For years, counties have honored requests by federal immigration authorities to place holds on immigrants who have been arrested. King County was the first jail in the state to refuse immigration holds for minor offenses. And a recent court ruling in Oregon is pushing several other counties in our state to follow suit.
When a suspect is booked into a local jail, the feds get to work, combing the jail roster, checking each immigration status. It's one way they find and deport those who are here illegally, requesting a hold or detainer on those facing criminal charges or with lengthy criminal pasts.
But a U.S. District Judge in Oregon recently weighed in, ruling it's not up to local law enforcement to do the fed's job. And more importantly, it's unconstitutional.
"The detainers were asking local law enforcement to hold people without constitutional requirements like probably cause," said Jorge Baron, Executive Director of the Northwest Immigrant Rights Project.
All the feds had to do was ask, but concerns over resources and constitutionality have more and more counties saying no.
"That's what led to a lot of other counties to realize we might be sued if we continue with this practice," Baron said.
King County passed an ordinance in December limiting detainers.

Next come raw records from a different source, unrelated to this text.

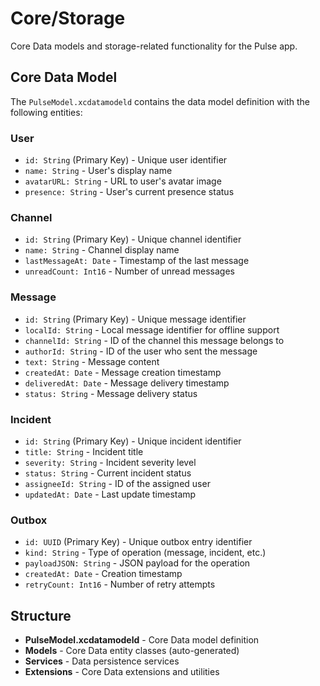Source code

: # Core/Storage

Core Data models and storage-related functionality for the Pulse app.

## Core Data Model

The `PulseModel.xcdatamodeld` contains the data model definition with the following entities:

### User
- `id: String` (Primary Key) - Unique user identifier
- `name: String` - User's display name
- `avatarURL: String` - URL to user's avatar image
- `presence: String` - User's current presence status

### Channel
- `id: String` (Primary Key) - Unique channel identifier
- `name: String` - Channel display name
- `lastMessageAt: Date` - Timestamp of the last message
- `unreadCount: Int16` - Number of unread messages

### Message
- `id: String` (Primary Key) - Unique message identifier
- `localId: String` - Local message identifier for offline support
- `channelId: String` - ID of the channel this message belongs to
- `authorId: String` - ID of the user who sent the message
- `text: String` - Message content
- `createdAt: Date` - Message creation timestamp
- `deliveredAt: Date` - Message delivery timestamp
- `status: String` - Message delivery status

### Incident
- `id: String` (Primary Key) - Unique incident identifier
- `title: String` - Incident title
- `severity: String` - Incident severity level
- `status: String` - Current incident status
- `assigneeId: String` - ID of the assigned user
- `updatedAt: Date` - Last update timestamp

### Outbox
- `id: UUID` (Primary Key) - Unique outbox entry identifier
- `kind: String` - Type of operation (message, incident, etc.)
- `payloadJSON: String` - JSON payload for the operation
- `createdAt: Date` - Creation timestamp
- `retryCount: Int16` - Number of retry attempts

## Structure
- **PulseModel.xcdatamodeld** - Core Data model definition
- **Models** - Core Data entity classes (auto-generated)
- **Services** - Data persistence services
- **Extensions** - Core Data extensions and utilities
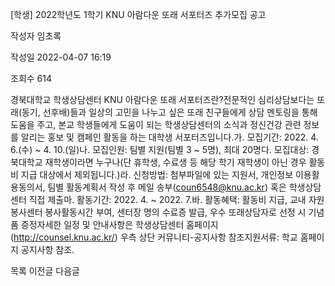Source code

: [학생] 2022학년도 1학기 KNU 아람다운 또래 서포터즈 추가모집 공고



작성자
임초록


작성일
2022-04-07 16:19


조회수
614




﻿경북대학교 학생상담센터 KNU 아람다운 또래 서포터즈란?전문적인 심리상담보다는 또래(동기, 선후배)들과 일상의 고민을 나누고 싶은 또래 친구들에게 상담 멘토링을 통해 도움을 주고, 본교 학생들에게 도움이 되는 학생상담센터의 소식과 정신건강 관련 정보를 알리는 홍보 및 캠페인 활동을 하는 대학생 서포터즈입니다.가. 모집기간: 2022. 4. 6.(수) ~ 4. 10.(일)나. 모집인원: 팀별 지원(팀별 3 ~ 5명), 최대 20명다. 모집대상: 경북대학교 재학생이라면 누구나(단 휴학생, 수료생 등 해당 학기 재학생이 아닌 경우 활동비 지급 대상에서 제외됩니다.)라. 신청방법: 첨부파일에 있는 지원서, 개인정보 이용활용동의서, 팀별 활동계획서 작성 후 메일 송부(coun6548@knu.ac.kr) 혹은 학생상담센터 직접 제출마. 활동기간: 2022. 4. ~ 2022. 7.바. 활동혜택: 활동비 지급, 교내 자원봉사센터 봉사활동시간 부여, 센터장 명의 수료증 발급, 우수 또래상담자로 선정 시 기념품 증정자세한 일정 및 안내사항은 학생상담센터 홈페이지(http://counsel.knu.ac.kr/) 우측 상단 커뮤니티-공지사항 참조지원서류: 학교 홈페이지 공지사항 참조.





목록
이전글
다음글




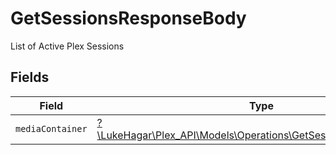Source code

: # GetSessionsResponseBody

List of Active Plex Sessions


## Fields

| Field                                                                                                                    | Type                                                                                                                     | Required                                                                                                                 | Description                                                                                                              |
| ------------------------------------------------------------------------------------------------------------------------ | ------------------------------------------------------------------------------------------------------------------------ | ------------------------------------------------------------------------------------------------------------------------ | ------------------------------------------------------------------------------------------------------------------------ |
| `mediaContainer`                                                                                                         | [?\LukeHagar\Plex_API\Models\Operations\GetSessionsMediaContainer](../../Models/Operations/GetSessionsMediaContainer.md) | :heavy_minus_sign:                                                                                                       | N/A                                                                                                                      |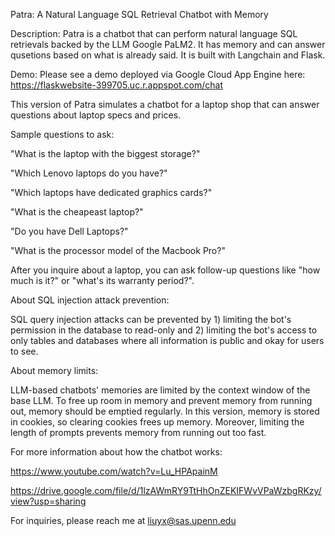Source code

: 
Patra: A Natural Language SQL Retrieval Chatbot with Memory

Description:
Patra is a chatbot that can perform natural language SQL retrievals backed by the LLM Google PaLM2. It has memory and can answer qusetions based on what is already said.
It is built with Langchain and Flask. 

Demo:
Please see a demo deployed via Google Cloud App Engine here: https://flaskwebsite-399705.uc.r.appspot.com/chat

This version of Patra simulates a chatbot for a laptop shop that can answer questions about laptop specs and prices.

Sample questions to ask:

"What is the laptop with the biggest storage?"

"Which Lenovo laptops do you have?"

"Which laptops have dedicated graphics cards?"

"What is the cheapeast laptop?"

"Do you have Dell Laptops?"

"What is the processor model of the Macbook Pro?"

After you inquire about a laptop, you can ask follow-up questions like "how much is it?" or "what's its warranty period?".  

About SQL injection attack prevention:

SQL query injection attacks can be prevented by 1) limiting the bot's permission in the database to read-only and 2) limiting the bot's access to only tables and databases where all information is public and okay for users to see. 

About memory limits:

LLM-based chatbots' memories are limited by the context window of the base LLM. To free up room in memory and prevent memory from running out, memory should be emptied regularly. In this version, memory is stored in cookies, so clearing cookies frees up memory. Moreover, limiting the length of prompts prevents memory from running out too fast.  

For more information about how the chatbot works:

https://www.youtube.com/watch?v=Lu_HPApainM

https://drive.google.com/file/d/1lzAWmRY9TtHhOnZEKIFWvVPaWzbgRKzy/view?usp=sharing

For inquiries, please reach me at liuyx@sas.upenn.edu

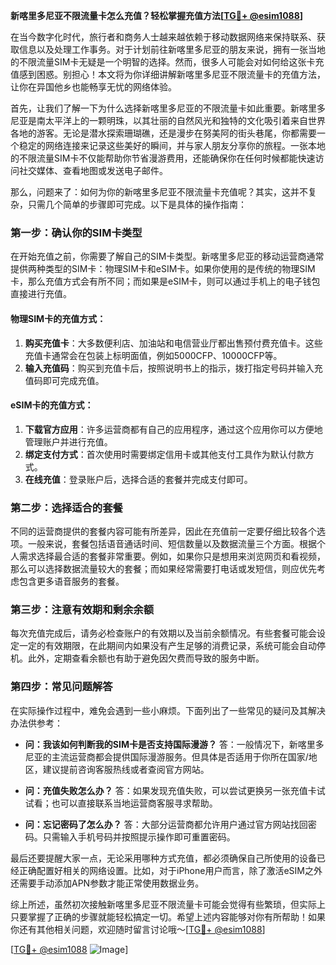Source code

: **新喀里多尼亚不限流量卡怎么充值？轻松掌握充值方法[[TG💪+ @esim1088](https://t.me/s/esim1088)]**

在当今数字化时代，旅行者和商务人士越来越依赖于移动数据网络来保持联系、获取信息以及处理工作事务。对于计划前往新喀里多尼亚的朋友来说，拥有一张当地的不限流量SIM卡无疑是一个明智的选择。然而，很多人可能会对如何给这张卡充值感到困惑。别担心！本文将为你详细讲解新喀里多尼亚不限流量卡的充值方法，让你在异国他乡也能畅享无忧的网络体验。

首先，让我们了解一下为什么选择新喀里多尼亚的不限流量卡如此重要。新喀里多尼亚是南太平洋上的一颗明珠，以其壮丽的自然风光和独特的文化吸引着来自世界各地的游客。无论是潜水探索珊瑚礁，还是漫步在努美阿的街头巷尾，你都需要一个稳定的网络连接来记录这些美好的瞬间，并与家人朋友分享你的旅程。一张本地的不限流量SIM卡不仅能帮助你节省漫游费用，还能确保你在任何时候都能快速访问社交媒体、查看地图或发送电子邮件。

那么，问题来了：如何为你的新喀里多尼亚不限流量卡充值呢？其实，这并不复杂，只需几个简单的步骤即可完成。以下是具体的操作指南：

### 第一步：确认你的SIM卡类型

在开始充值之前，你需要了解自己的SIM卡类型。新喀里多尼亚的移动运营商通常提供两种类型的SIM卡：物理SIM卡和eSIM卡。如果你使用的是传统的物理SIM卡，那么充值方式会有所不同；而如果是eSIM卡，则可以通过手机上的电子钱包直接进行充值。

#### 物理SIM卡的充值方式：
1. **购买充值卡**：大多数便利店、加油站和电信营业厅都出售预付费充值卡。这些充值卡通常会在包装上标明面值，例如5000CFP、10000CFP等。
2. **输入充值码**：购买到充值卡后，按照说明书上的指示，拨打指定号码并输入充值码即可完成充值。

#### eSIM卡的充值方式：
1. **下载官方应用**：许多运营商都有自己的应用程序，通过这个应用你可以方便地管理账户并进行充值。
2. **绑定支付方式**：首次使用时需要绑定信用卡或其他支付工具作为默认付款方式。
3. **在线充值**：登录账户后，选择合适的套餐并完成支付即可。

### 第二步：选择适合的套餐

不同的运营商提供的套餐内容可能有所差异，因此在充值前一定要仔细比较各个选项。一般来说，套餐包括语音通话时间、短信数量以及数据流量三个方面。根据个人需求选择最合适的套餐非常重要。例如，如果你只是想用来浏览网页和看视频，那么可以选择数据流量较大的套餐；而如果经常需要打电话或发短信，则应优先考虑包含更多语音服务的套餐。

### 第三步：注意有效期和剩余余额

每次充值完成后，请务必检查账户的有效期以及当前余额情况。有些套餐可能会设定一定的有效期限，在此期间内如果没有产生足够的消费记录，系统可能会自动停机。此外，定期查看余额也有助于避免因欠费而导致的服务中断。

### 第四步：常见问题解答

在实际操作过程中，难免会遇到一些小麻烦。下面列出了一些常见的疑问及其解决办法供参考：

- **问：我该如何判断我的SIM卡是否支持国际漫游？**
  答：一般情况下，新喀里多尼亚的主流运营商都会提供国际漫游服务。但具体是否适用于你所在国家/地区，建议提前咨询客服热线或者查阅官方网站。

- **问：充值失败怎么办？**
  答：如果发现充值失败，可以尝试更换另一张充值卡试试看；也可以直接联系当地运营商客服寻求帮助。

- **问：忘记密码了怎么办？**
  答：大部分运营商都允许用户通过官方网站找回密码。只需输入手机号码并按照提示操作即可重置密码。

最后还要提醒大家一点，无论采用哪种方式充值，都必须确保自己所使用的设备已经正确配置好相关的网络设置。比如，对于iPhone用户而言，除了激活eSIM之外还需要手动添加APN参数才能正常使用数据业务。

综上所述，虽然初次接触新喀里多尼亚不限流量卡可能会觉得有些繁琐，但实际上只要掌握了正确的步骤就能轻松搞定一切。希望上述内容能够对你有所帮助！如果你还有其他相关问题，欢迎随时留言讨论哦～[[TG💪+ @esim1088](https://t.me/s/esim1088)]

[[TG💪+ @esim1088](https://t.me/s/esim1088) ![Image](https://i.postimg.cc/4NQfJmqS/Snipaste-2025-05-13-00-14-12.png)]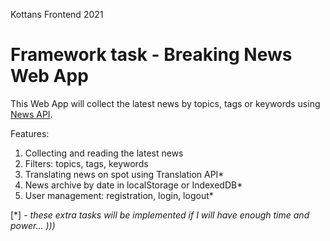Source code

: Kottans Frontend 2021

# Framework task - Breaking News Web App

This Web App will collect the latest news by topics, tags or keywords using [News API](https://newsapi.org/?ref=apilist.fun).

Features:

1. Collecting and reading the latest news
2. Filters: topics, tags, keywords
3. Translating news on spot using Translation API\*
4. News archive by date in localStorage or IndexedDB\*
5. User management: registration, login, logout\*

[*] - _these extra tasks will be implemented if I will have enough time and power... )))_
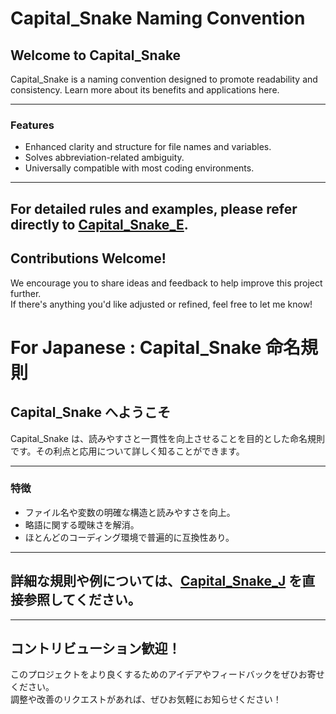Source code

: # Capital_Snake Naming Convention

## Welcome to Capital_Snake

Capital_Snake is a naming convention designed to promote readability and consistency. Learn more about its benefits and applications here.

---

### **Features**

- Enhanced clarity and structure for file names and variables.
- Solves abbreviation-related ambiguity.
- Universally compatible with most coding environments.

---

## For detailed rules and examples, please refer directly to [Capital_Snake_E](./docs/Capital_Snake_E.html).

## Contributions Welcome!

We encourage you to share ideas and feedback to help improve this project further.  
If there's anything you'd like adjusted or refined, feel free to let me know!

# For Japanese : Capital_Snake 命名規則

## Capital_Snake へようこそ

Capital_Snake は、読みやすさと一貫性を向上させることを目的とした命名規則です。その利点と応用について詳しく知ることができます。

---

### **特徴**

- ファイル名や変数の明確な構造と読みやすさを向上。
- 略語に関する曖昧さを解消。
- ほとんどのコーディング環境で普遍的に互換性あり。

---

## 詳細な規則や例については、[Capital_Snake_J](./docs/Capital_Snake_J.html) を直接参照してください。

---

## コントリビューション歓迎！

このプロジェクトをより良くするためのアイデアやフィードバックをぜひお寄せください。  
調整や改善のリクエストがあれば、ぜひお気軽にお知らせください！
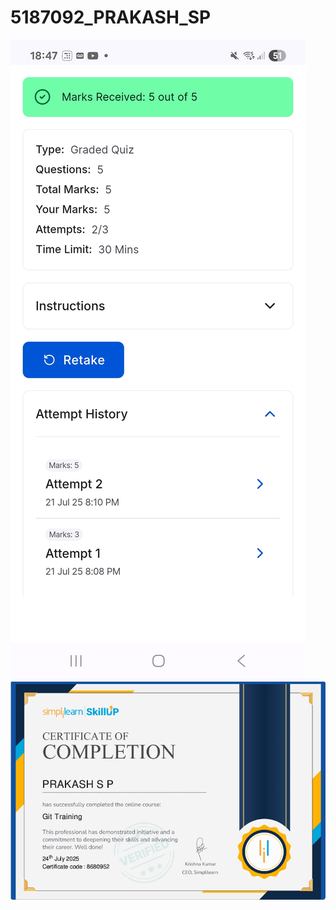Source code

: # 5187092_PRAKASH_SP
<img src="AGILE SDLC certificate/AGILE COURSE CERTIFICATE.jpg" alt="project certificates"/>
<img src="GIT certificate/GIT CERTIFICATE.png" alt="project certificates"/>
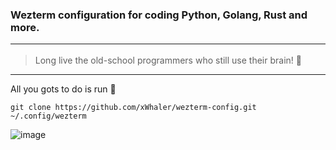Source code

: ### Wezterm configuration for coding Python, Golang, Rust and more. <hr>
> Long live the old-school programmers who still use their brain! 🧠
>
<hr>
<p>All you gots to do is run 🏃</p>

    git clone https://github.com/xWhaler/wezterm-config.git ~/.config/wezterm

![image](https://github.com/user-attachments/assets/002e1568-e757-4258-9708-a3f815714a52)
 

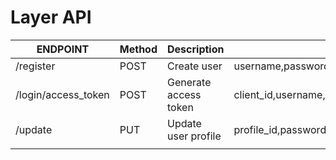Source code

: 
# Layer API

| ENDPOINT    		   | Method		| Description    	     | Parameters			 				  							 |
| ---------------------|------------|------------------------| ------------------------------------------------------------------|
| /register   		   | 	POST	|Create user		     | username,password,firstname,lastname,birthday,email,phone_number  |
| /login/access_token  | 	POST	|Generate access token   | client_id,username,password,grant_type(password)	 			     |
| /update  			   | 	PUT		|Update user profile	 | profile_id,password,firstname,lastname,birthday,email,phone_number|
|					   |			|	             		 |										                             |
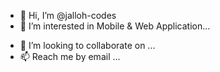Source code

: - 👋 Hi, I’m @jalloh-codes
- 👀 I’m interested in Mobile & Web Application...
<!-- - 🌱 I’m currently learning GraphQl... -->
- 💞️ I’m looking to collaborate on ...
- 📫 Reach me by email ...

<!---
jalloh-codes/jalloh-codes is a ✨ special ✨ repository because its `README.md` (this file) appears on your GitHub profile.
You can click the Preview link to take a look at your changes.
--->

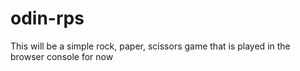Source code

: # odin-rps

This will be a simple rock, paper, scissors game that is played in the browser console for now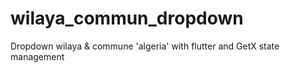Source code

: # wilaya_commun_dropdown
Dropdown wilaya &amp; commune 'algeria' with flutter and GetX state management
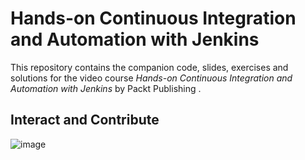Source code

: # Hands-on Continuous Integration and Automation with Jenkins

This repository contains the companion code, slides, exercises and solutions for the video course _Hands-on Continuous Integration and Automation with Jenkins_ by Packt Publishing . 

## Interact and Contribute

![image](https://user-images.githubusercontent.com/102685509/202897992-b67c4930-cf63-4c6f-84ab-fa5476cb0842.png)

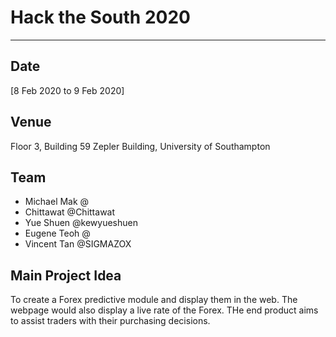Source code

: # Hack the South 2020 
---

## Date
[8 Feb 2020 to 9 Feb 2020]

## Venue
Floor 3, Building 59 Zepler Building, University of Southampton 

## Team
* Michael Mak   @
* Chittawat     @Chittawat
* Yue Shuen     @kewyueshuen
* Eugene Teoh   @
* Vincent Tan   @SIGMAZOX

## Main Project Idea
To create a Forex predictive module and display them in the web.
The webpage would also display a live rate of the Forex.
THe end product aims to assist traders with their purchasing decisions.
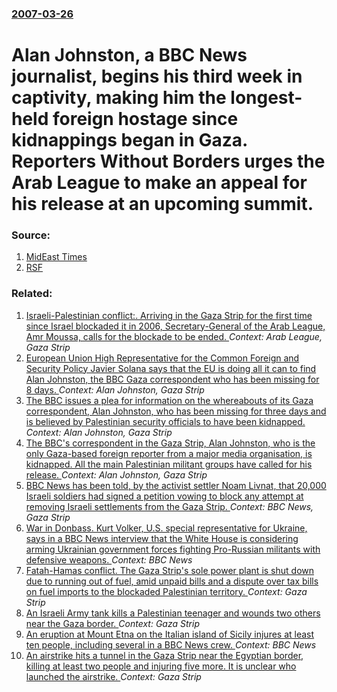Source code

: ### [2007-03-26](/news/2007/03/26/index.md)

#  Alan Johnston, a BBC News journalist, begins his third week in captivity, making him the longest-held foreign hostage since kidnappings began in Gaza. Reporters Without Borders urges the Arab League to make an appeal for his release at an upcoming summit. 




### Source:

1. [MidEast Times](http://www.metimes.com/storyview.php?StoryID=20070326-065533-8170r)
2. [RSF](http://www.rsf.org/article.php3?id_article=21431)

### Related:

1. [Israeli-Palestinian conflict:. Arriving in the Gaza Strip for the first time since Israel blockaded it in 2006, Secretary-General of the Arab League, Amr Moussa, calls for the blockade to be ended. ](/news/2010/06/13/israeli-palestinian-conflict-arriving-in-the-gaza-strip-for-the-first-time-since-israel-blockaded-it-in-2006-secretary-general-of-the-a.md) _Context: Arab League, Gaza Strip_
2. [ European Union High Representative for the Common Foreign and Security Policy Javier Solana says that the EU is doing all it can to find Alan Johnston, the BBC Gaza correspondent who has been missing for 8 days. ](/news/2007/03/20/european-union-high-representative-for-the-common-foreign-and-security-policy-javier-solana-says-that-the-eu-is-doing-all-it-can-to-find-al.md) _Context: Alan Johnston, Gaza Strip_
3. [ The BBC issues a plea for information on the whereabouts of its Gaza correspondent, Alan Johnston, who has been missing for three days and is believed by Palestinian security officials to have been kidnapped. ](/news/2007/03/15/the-bbc-issues-a-plea-for-information-on-the-whereabouts-of-its-gaza-correspondent-alan-johnston-who-has-been-missing-for-three-days-and.md) _Context: Alan Johnston, Gaza Strip_
4. [ The BBC's correspondent in the Gaza Strip, Alan Johnston, who is the only Gaza-based foreign reporter from a major media organisation, is kidnapped. All the main Palestinian militant groups have called for his release. ](/news/2007/03/12/the-bbc-s-correspondent-in-the-gaza-strip-alan-johnston-who-is-the-only-gaza-based-foreign-reporter-from-a-major-media-organisation-is-k.md) _Context: Alan Johnston, Gaza Strip_
5. [ BBC News has been told, by the activist settler Noam Livnat, that 20,000 Israeli soldiers had signed a petition vowing to block any attempt at removing Israeli settlements from the Gaza Strip. ](/news/2005/07/29/bbc-news-has-been-told-by-the-activist-settler-noam-livnat-that-20-000-israeli-soldiers-had-signed-a-petition-vowing-to-block-any-attempt.md) _Context: BBC News, Gaza Strip_
6. [War in Donbass. Kurt Volker, U.S. special representative for Ukraine, says in a BBC News interview that the White House is considering arming Ukrainian government forces fighting Pro-Russian militants with defensive weapons. ](/news/2017/07/25/war-in-donbass-kurt-volker-u-s-special-representative-for-ukraine-says-in-a-bbc-news-interview-that-the-white-house-is-considering-armin.md) _Context: BBC News_
7. [Fatah-Hamas conflict. The Gaza Strip's sole power plant is shut down due to running out of fuel, amid unpaid bills and a dispute over tax bills on fuel imports to the blockaded Palestinian territory. ](/news/2017/04/16/fatah-hamas-conflict-the-gaza-strip-s-sole-power-plant-is-shut-down-due-to-running-out-of-fuel-amid-unpaid-bills-and-a-dispute-over-tax.md) _Context: Gaza Strip_
8. [An Israeli Army tank kills a Palestinian teenager and wounds two others near the Gaza border. ](/news/2017/03/22/an-israeli-army-tank-kills-a-palestinian-teenager-and-wounds-two-others-near-the-gaza-border.md) _Context: Gaza Strip_
9. [An eruption at Mount Etna on the Italian island of Sicily injures at least ten people, including several in a BBC News crew. ](/news/2017/03/16/an-eruption-at-mount-etna-on-the-italian-island-of-sicily-injures-at-least-ten-people-including-several-in-a-bbc-news-crew.md) _Context: BBC News_
10. [An airstrike hits a tunnel in the Gaza Strip near the Egyptian border, killing at least two people and injuring five more. It is unclear who launched the airstrike. ](/news/2017/02/9/an-airstrike-hits-a-tunnel-in-the-gaza-strip-near-the-egyptian-border-killing-at-least-two-people-and-injuring-five-more-it-is-unclear-who.md) _Context: Gaza Strip_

It was not a unanimous vote.
"I wouldn't want an individual who's been convicted of a drive-by shooting released out in the neighborhood," said King County Councilman Reagan Dunn in July of last year, as the council weighed its options.
Immigration officials argue the practice is key to keeping the bad guys off the streets. Natalie Asher with Immigration and Customs Enforcement testified at a council hearing on the issue.
"I will now have to go into the community to find this individual at large. I would like to minimize that for a variety of reasons,” said Asher.
But immigration advocates argue the wrong people are being rounded up and deported, often for minor offenses.
"Often times, unfortunately, people who get caught up in the detainer is someone who's been the breadwinner of the family and who's been supporting the family," said Baron.
So far, 17 counties in Washington have changed their policy regarding ICE detainers. The Oregon case is also prompting other counties to do the same.
The change also has a cost savings attached. A University of Washington study on the issue found not honoring the requests could save local cities $1.8 million a year.